Istanbul, February 2025

Resilience & Restoration

Istanbul, February 2025 — Resilience & Restoration

Istanbul, February 2025 — Resilience & Restoration

768 1024 Michael Reid Books

I had no idea that Istanbul was considered by many to be the hair transplant capital of the world. Over here, “Turkish Airlines” is also know as “Hairkish Airlines”.

It’s disturbing to encounter men walking around with raw patches of scalp, post-surgery. Especially at the airport where you see them in large numbers, returning home full of hope and renewed vigor.

There are many rhinoplasty patients here as well. If you look closely, you see wounds and bandages everywhere.

On this return trip to Istanbul, our guide, Derya has helped us uncover even deeper truths. She has sharpened our perspectives on this fascinating city – a crossroads where, even after millennia, cultures continue to collide.

The architecture and ongoing restoration of ancient sites reveal a history of intolerance and conflict, juxtaposed against periods of prosperity and peace. An ongoing excavation. Our hotel is the city’s restored and repurposed jail. The names of prisoners remain forever chiseled in granite.

Today, while over 3,000 mosques predominate (for a population of approximately 16 million), there are functioning churches, and a significant number of synagogues. All, according to Derya, now peacefully coexisting. “We respect diversity, here” she would have us believe. “Unlike in other countries.”

In the Hagia Sophia Great Mosque, white drapes cover mosaics that depict an image of Mary and Jesus. Contemporary archaeology here no longer demolishes the truth of history it reveals.

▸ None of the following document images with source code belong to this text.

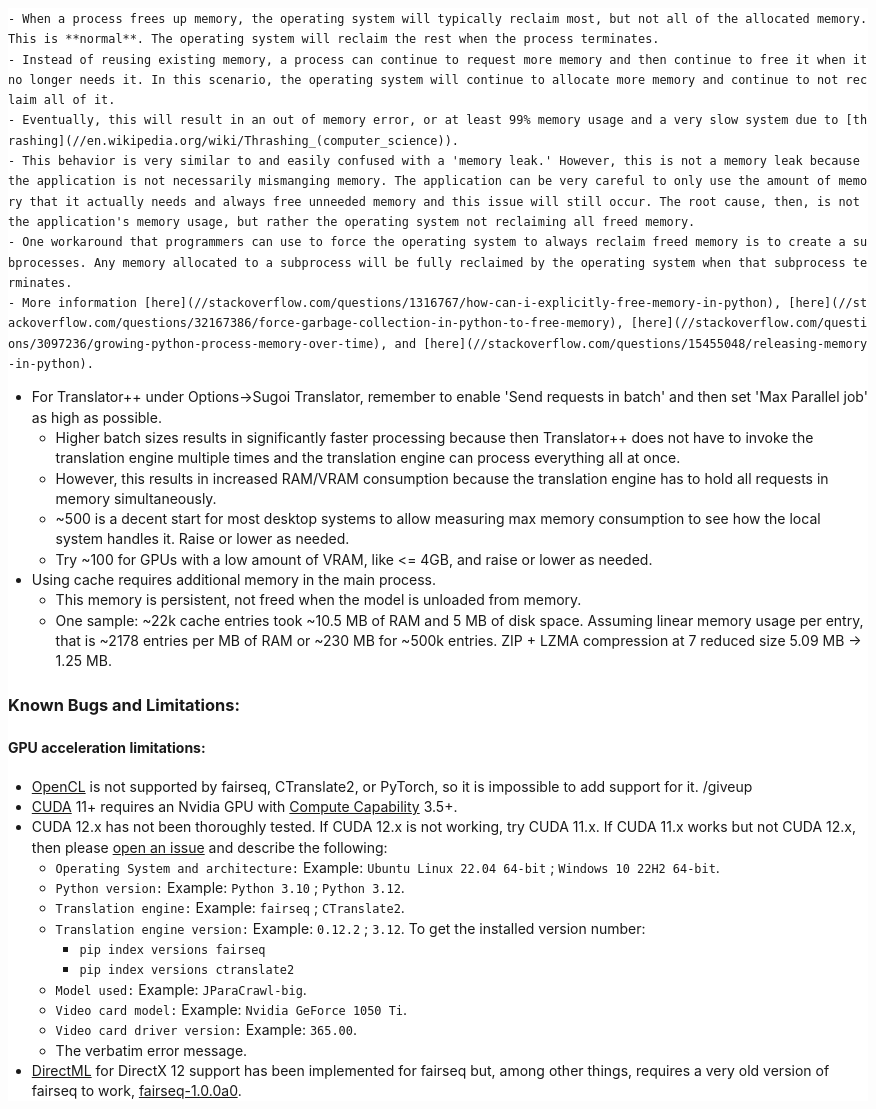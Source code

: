     - When a process frees up memory, the operating system will typically reclaim most, but not all of the allocated memory. This is **normal**. The operating system will reclaim the rest when the process terminates.
    - Instead of reusing existing memory, a process can continue to request more memory and then continue to free it when it no longer needs it. In this scenario, the operating system will continue to allocate more memory and continue to not reclaim all of it.
    - Eventually, this will result in an out of memory error, or at least 99% memory usage and a very slow system due to [thrashing](//en.wikipedia.org/wiki/Thrashing_(computer_science)).
    - This behavior is very similar to and easily confused with a 'memory leak.' However, this is not a memory leak because the application is not necessarily mismanging memory. The application can be very careful to only use the amount of memory that it actually needs and always free unneeded memory and this issue will still occur. The root cause, then, is not the application's memory usage, but rather the operating system not reclaiming all freed memory.
    - One workaround that programmers can use to force the operating system to always reclaim freed memory is to create a subprocesses. Any memory allocated to a subprocess will be fully reclaimed by the operating system when that subprocess terminates.
    - More information [here](//stackoverflow.com/questions/1316767/how-can-i-explicitly-free-memory-in-python), [here](//stackoverflow.com/questions/32167386/force-garbage-collection-in-python-to-free-memory), [here](//stackoverflow.com/questions/3097236/growing-python-process-memory-over-time), and [here](//stackoverflow.com/questions/15455048/releasing-memory-in-python).
- For Translator++ under Options->Sugoi Translator, remember to enable 'Send requests in batch' and then set 'Max Parallel job' as high as possible.
    - Higher batch sizes results in significantly faster processing because then Translator++ does not have to invoke the translation engine multiple times and the translation engine can process everything all at once.
    - However, this results in increased RAM/VRAM consumption because the translation engine has to hold all requests in memory simultaneously.
    - ~500 is a decent start for most desktop systems to allow measuring max memory consumption to see how the local system handles it. Raise or lower as needed.
    - Try ~100 for GPUs with a low amount of VRAM, like <= 4GB, and raise or lower as needed.
- Using cache requires additional memory in the main process.
    - This memory is persistent, not freed when the model is unloaded from memory.
    - One sample: ~22k cache entries took ~10.5 MB of RAM and 5 MB of disk space. Assuming linear memory usage per entry, that is ~2178 entries per MB of RAM or ~230 MB for ~500k entries. ZIP + LZMA compression at 7 reduced size 5.09 MB -> 1.25 MB.

### Known Bugs and Limitations:

#### GPU acceleration limitations:

- [OpenCL](//en.wikipedia.org/wiki/OpenCL) is not supported by fairseq, CTranslate2, or PyTorch, so it is impossible to add support for it. /giveup
- [CUDA](//developer.nvidia.com/cuda-toolkit) 11+ requires an Nvidia GPU with [Compute Capability](//developer.nvidia.com/cuda-gpus) 3.5+.
- CUDA 12.x has not been thoroughly tested. If CUDA 12.x is not working, try CUDA 11.x. If CUDA 11.x works but not CUDA 12.x, then please [open an issue](//github.com/gdiaz384/py3translationServer/issues/new) and describe the following:
    - `Operating System and architecture:` Example: `Ubuntu Linux 22.04 64-bit` ; `Windows 10 22H2 64-bit`.
    - `Python version:` Example: `Python 3.10` ; `Python 3.12`.
    - `Translation engine:` Example: `fairseq` ; `CTranslate2`.
    - `Translation engine version:` Example: `0.12.2` ; `3.12`. To get the installed version number:
        - `pip index versions fairseq`
        - `pip index versions ctranslate2`
    - `Model used:` Example: `JParaCrawl-big`.
    - `Video card model:` Example: `Nvidia GeForce 1050 Ti`.
    - `Video card driver version:` Example: `365.00`.
    - The verbatim error message.
- [DirectML](//learn.microsoft.com/en-us/windows/ai/directml/dml) for DirectX 12 support has been implemented for fairseq but, among other things, requires a very old version of fairseq to work, [fairseq-1.0.0a0](//github.com/facebookresearch/fairseq/commit/8adff65ab30dd5f3a3589315bbc1fafad52943e7).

There are contemporary challenges resulting from migration “Just like what you have in your country”; Derya explained. But the source of tension she experiences is due to generational differences in culture and tradition.

She, for example, chooses not wear a scarf, travels domestically and internationally on her own, and is even pierced and tattooed (which she proudly revealed over tea and Turkish Delight in a 100 YO tea house).

I can’t stop thinking about two instances where “traditionally” dressed women were being “interviewed” by women in modern attire. Surprisingly, the questions I overheard in both were the same:

“How do you feel about your life?” “What brings you joy?” “Where do you get the most fulfillment?”

I don’t remember who, but someone once suggested – to know the condition of a place, to understand the state of its people, to have a deeper view of reality, look to the children and to the lives of its women.

The immigration official at the airport took our passports and, with a smile, asked if we were “friends”. Our taxi had a surveillance camera recording us in the back seat. The driver recorded our voices.

The call to prayer filled the air like a unifying balm, a familiar invitation. Thousands arrived in silence.